I recall being terrified while reading Laura Ingalls Wilder's account of a prairie blizzard in Little House on the Prairie. I was reluctant to go outside for a few days, until Mom pointed out that a blizzard, even in our own prairie town, was unlikely in the month of August.
The people of Little House, however, never struck me as appreciably different than the modern folks around me. Not so the "entrymen" of Nebraska in R.J. Stewart's tale. The homesteaders who file their entries on the government land and then build their sod homes on the unbroken grassland have a different quality than I observe in modern life.
Curiously, it is the "good" folks who have settled the town of Rackett and the grasslands around it who seem otherworldly in their stoicism and acceptance of fate. Their opponents, typified by a disgustingly perverse doctor, or the local rancher who has been accustomed to running cattle on the prairie unopposed by fences or homesteads, are all too familiar to my modern eye.
He lorded his stature over his hired hands, the stronger and more independent of them simply quiet and acquiescent because they needed the work, and the weaker a band of noisy yes-men.

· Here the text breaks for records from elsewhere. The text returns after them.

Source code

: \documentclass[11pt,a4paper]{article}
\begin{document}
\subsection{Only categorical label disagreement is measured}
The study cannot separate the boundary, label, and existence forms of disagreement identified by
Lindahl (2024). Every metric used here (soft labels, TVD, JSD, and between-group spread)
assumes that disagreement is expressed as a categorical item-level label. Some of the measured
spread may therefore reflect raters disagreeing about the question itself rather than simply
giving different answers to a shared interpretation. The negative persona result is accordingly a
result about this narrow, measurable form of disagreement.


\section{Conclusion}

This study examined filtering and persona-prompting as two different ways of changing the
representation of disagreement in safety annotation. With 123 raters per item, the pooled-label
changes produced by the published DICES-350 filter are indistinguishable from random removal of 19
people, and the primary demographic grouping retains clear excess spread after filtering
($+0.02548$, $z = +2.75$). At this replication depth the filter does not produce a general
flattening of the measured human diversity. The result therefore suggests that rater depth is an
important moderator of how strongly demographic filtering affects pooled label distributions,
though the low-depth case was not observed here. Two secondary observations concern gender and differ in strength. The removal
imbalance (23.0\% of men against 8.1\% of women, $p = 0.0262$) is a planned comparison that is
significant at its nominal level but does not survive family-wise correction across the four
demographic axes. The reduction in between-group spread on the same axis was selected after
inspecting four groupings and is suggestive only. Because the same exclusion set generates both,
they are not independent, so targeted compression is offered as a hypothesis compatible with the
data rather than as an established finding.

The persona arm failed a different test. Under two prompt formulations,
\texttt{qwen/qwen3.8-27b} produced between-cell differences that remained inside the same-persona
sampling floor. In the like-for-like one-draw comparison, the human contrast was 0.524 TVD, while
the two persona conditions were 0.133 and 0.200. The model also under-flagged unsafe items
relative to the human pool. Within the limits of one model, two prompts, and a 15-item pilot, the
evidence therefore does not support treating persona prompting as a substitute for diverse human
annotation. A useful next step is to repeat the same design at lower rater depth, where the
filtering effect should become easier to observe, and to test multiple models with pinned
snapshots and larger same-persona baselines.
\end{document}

Will Sutton, the entryman farmer who has brought his wife and their two daughters to Nebraska and settled them into a "soddie" on their new land, expects nothing more from life than hard work and chancy weather, yet he has time to muse on the life and death that surround him on the prairie. He makes choices that eventually entail great personal costs for himself, his wife and his daughters, but Will does not complain. In devastating loss both Will and his older daughter Almy perplex my modern expectations; they simply bear down and work harder.
The townspeople of Rackett seem slightly more modern than the entrymen homesteaders—at least until they form a court to judge one of their citizens, not with a judge presiding, but with a council whose members are the very definition of "prejudice."
The blizzard that provides the tipping point of the story was a realistic event, a rare occurrence but one which the settlers had seen or heard of before.
Old timers recalled the blizzards that had come before. That one in '73 killed the schoolchildren, but it was in winter. No—yer thinkin' '88. Seventy-three was in spring! Hell, that was clear into April. And it came on like this one here so fast that the children were trapped on their way home from school. Yep, that's it.
If I had encountered Stewart's blizzard at the same age as I did Wilder's, I might not have been so fearful of one, principally because neither Will nor his women are frightened by the storm. Storms are just what happen on the prairie, and the Suttons' approach to life is to cope with what happens. There are darker turns to this story, though, that make it inappropriate for very young readers.
By turns thrilling, engaging and revealing of the settler's life and somewhat alien mind, Then Comes a Wind is a marvelous debut novel. I look forward to more from Stewart's pen.